Her small fingers resting for a second or so in his, she answered, “Very well. And you?” in the tone of one meeting a casual acquaintance after a few hours’ separation; but then she could not repress a nervous little laugh, for which she could instantly have beaten herself with rods.
“How do you come to be out so early?” he said, conversationally, his heart strumming against his side.
“And how did you enter the park?” she countered in unconscious retaliation.
“By the village gate. I came from the station in a most egregious cariole drawn by a magnificent Anglo-Norman, of course, and driven by a blue-bloused, cotton-bonneted native, who charged me one hundred sols-Parisis for the job, and whom I dismissed with something additional at the said gate.”
“But,” she argued, white now as the white rose at her waist—“but why didn’t you telegraph for a carriage—announce your arrival?”
“I thought of it, but decided that it was more in my line to sneak in like a thief in the morning.... That is misquoted, I believe.”
She was searching his dear face despairingly for information as to his true state of feeling. He was talking against time, she knew well enough, but what was there lurking behind that calm, almost apathetic expression? Had he heard about Laurence—about the wreck? Did he know already that the beautiful woman who had borne his name none too well was silently awaiting his return in a triple envelope of palisander and silver and lead, to be carried far away where all past Princesses Palitzin had been laid in state for many generations? And Piotr, wasn’t he going even to mention Piotr—Tatiana, or Jean? Her sweet countenance, like the valley below, was caught in a maze of swiftly lightening and darkening impressions, sunshine and shadow, doubt and fear, and again hope conquering them all; but he remained immovable to the verge of stupidity, aware, though, and fully, that she was suffering and—God!—that he too suffered, suffered unbearably—as, had she been quicker, she would have noticed by the almost imperceptible quiver of his under lip.

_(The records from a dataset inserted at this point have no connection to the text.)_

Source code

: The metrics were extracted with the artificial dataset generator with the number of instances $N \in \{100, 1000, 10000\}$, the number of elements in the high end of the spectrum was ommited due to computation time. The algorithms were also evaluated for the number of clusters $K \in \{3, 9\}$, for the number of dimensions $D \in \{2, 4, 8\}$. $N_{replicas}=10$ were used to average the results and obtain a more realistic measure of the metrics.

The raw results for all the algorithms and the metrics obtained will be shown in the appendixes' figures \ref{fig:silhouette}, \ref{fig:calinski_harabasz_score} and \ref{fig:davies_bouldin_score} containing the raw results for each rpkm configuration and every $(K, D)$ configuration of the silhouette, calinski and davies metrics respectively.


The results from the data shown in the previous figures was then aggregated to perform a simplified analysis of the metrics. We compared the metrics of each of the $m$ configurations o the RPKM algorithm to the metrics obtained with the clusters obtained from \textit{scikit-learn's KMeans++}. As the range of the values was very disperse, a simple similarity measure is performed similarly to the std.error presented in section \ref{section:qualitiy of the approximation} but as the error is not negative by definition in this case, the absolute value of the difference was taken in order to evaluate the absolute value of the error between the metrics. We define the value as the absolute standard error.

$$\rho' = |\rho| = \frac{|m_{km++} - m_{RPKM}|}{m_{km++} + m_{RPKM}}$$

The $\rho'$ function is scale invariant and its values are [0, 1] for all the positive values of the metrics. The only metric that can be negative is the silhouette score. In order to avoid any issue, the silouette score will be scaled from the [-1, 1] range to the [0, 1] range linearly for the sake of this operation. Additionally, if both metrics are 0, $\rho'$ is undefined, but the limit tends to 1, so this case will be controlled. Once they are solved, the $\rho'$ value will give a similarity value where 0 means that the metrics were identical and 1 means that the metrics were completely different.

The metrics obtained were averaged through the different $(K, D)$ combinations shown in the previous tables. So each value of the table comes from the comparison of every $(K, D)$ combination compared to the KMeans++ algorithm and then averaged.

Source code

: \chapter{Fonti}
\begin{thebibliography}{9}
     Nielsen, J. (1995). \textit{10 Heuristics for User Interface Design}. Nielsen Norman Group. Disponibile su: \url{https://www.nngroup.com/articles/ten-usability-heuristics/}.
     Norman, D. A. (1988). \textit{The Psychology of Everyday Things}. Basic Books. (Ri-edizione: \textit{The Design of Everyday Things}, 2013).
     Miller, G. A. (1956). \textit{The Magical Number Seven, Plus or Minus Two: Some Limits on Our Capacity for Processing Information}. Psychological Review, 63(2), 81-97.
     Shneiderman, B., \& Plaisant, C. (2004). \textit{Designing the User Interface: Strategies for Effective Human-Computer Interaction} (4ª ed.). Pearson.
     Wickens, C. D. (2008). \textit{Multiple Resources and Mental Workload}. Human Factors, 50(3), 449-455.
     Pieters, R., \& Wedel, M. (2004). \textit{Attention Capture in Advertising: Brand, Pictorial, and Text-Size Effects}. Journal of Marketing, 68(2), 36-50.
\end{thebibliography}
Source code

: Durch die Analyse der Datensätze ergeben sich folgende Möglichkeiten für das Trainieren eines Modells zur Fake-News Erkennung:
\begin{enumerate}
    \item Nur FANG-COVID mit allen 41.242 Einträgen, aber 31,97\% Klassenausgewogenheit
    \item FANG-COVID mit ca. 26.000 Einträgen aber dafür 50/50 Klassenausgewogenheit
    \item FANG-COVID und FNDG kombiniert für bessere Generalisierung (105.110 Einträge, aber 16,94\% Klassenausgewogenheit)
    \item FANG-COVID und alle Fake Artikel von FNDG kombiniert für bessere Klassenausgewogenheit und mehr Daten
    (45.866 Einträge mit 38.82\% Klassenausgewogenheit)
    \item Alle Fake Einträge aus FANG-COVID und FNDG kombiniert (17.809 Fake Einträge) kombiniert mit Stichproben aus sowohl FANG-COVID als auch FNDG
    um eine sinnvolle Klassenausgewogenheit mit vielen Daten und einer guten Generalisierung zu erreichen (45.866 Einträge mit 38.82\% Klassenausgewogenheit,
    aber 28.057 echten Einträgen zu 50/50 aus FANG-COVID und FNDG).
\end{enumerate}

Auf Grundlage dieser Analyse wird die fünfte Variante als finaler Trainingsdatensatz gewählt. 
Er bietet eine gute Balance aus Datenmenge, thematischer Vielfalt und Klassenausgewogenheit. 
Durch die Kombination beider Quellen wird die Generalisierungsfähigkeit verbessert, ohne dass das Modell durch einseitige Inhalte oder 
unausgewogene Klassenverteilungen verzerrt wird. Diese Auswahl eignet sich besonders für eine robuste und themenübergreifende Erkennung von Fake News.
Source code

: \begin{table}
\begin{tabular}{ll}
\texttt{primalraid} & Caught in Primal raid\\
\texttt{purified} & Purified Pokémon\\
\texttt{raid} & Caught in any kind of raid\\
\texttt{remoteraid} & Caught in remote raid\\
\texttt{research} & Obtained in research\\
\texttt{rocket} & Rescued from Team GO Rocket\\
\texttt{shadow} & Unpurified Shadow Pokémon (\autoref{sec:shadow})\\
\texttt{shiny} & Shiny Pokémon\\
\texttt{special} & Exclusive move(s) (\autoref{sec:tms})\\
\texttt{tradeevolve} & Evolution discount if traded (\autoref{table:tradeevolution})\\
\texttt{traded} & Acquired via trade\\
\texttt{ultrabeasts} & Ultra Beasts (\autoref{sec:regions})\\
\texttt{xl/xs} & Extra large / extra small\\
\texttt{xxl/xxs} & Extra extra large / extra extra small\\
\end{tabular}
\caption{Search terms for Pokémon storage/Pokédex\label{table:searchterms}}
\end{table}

“Shall we move on?” he asked at length, shaking his shoulders ever so slightly.
She nodded the big, soft wings of her hat, her face hidden now, and stepped into the path five inches ahead of him. The belligerent beetles, scared by the voices, had prudently subdued their foaming wrath and postponed their jealous combat.
As they walked off Marguerite was mechanically counting the great men whom history has made famous for their inclination toward dullness—the heroes of romance likewise indicated—Porthos and Athos—and Charlemagne—and Barbarossa—and Ferdinand II. of Austria—and Bayard himself, despite all the glamour of his faith, his courage, and his purity. The monk Abélard (who—but she did not know that—had his excuses, of course), Wilfred of Ivanhoe, and many, many others, lovable, admirable, classic—and classified according to their merits. She stole a glance toward the splendid man striding beside her, and wondered why marriage, even unhappy marriage, had wrought such a change in him. He had never been lively even in the past, but since that memorable day when Laurence had appeared on the scene at Plenhöel he had appeared to be another being, triumphant and frozen, glorified and stupefied in turn; at first too visibly happy to be taken seriously, afterward sliding gradually into a half-tinted mood that lost him all power to show himself as he really was. And now had he really any heart left? she asked herself in amaze. His outward appearance was reassuring. He looked, as a matter of fact, younger than he had when she had last seen him—his forehead quite smooth, his finely cut features a hint more masterful than ever, his eyes dear and direct, and there was just a touch of haughtiness in his bearing she had not yet seen there, as though he were challenging the universe to come and pity him.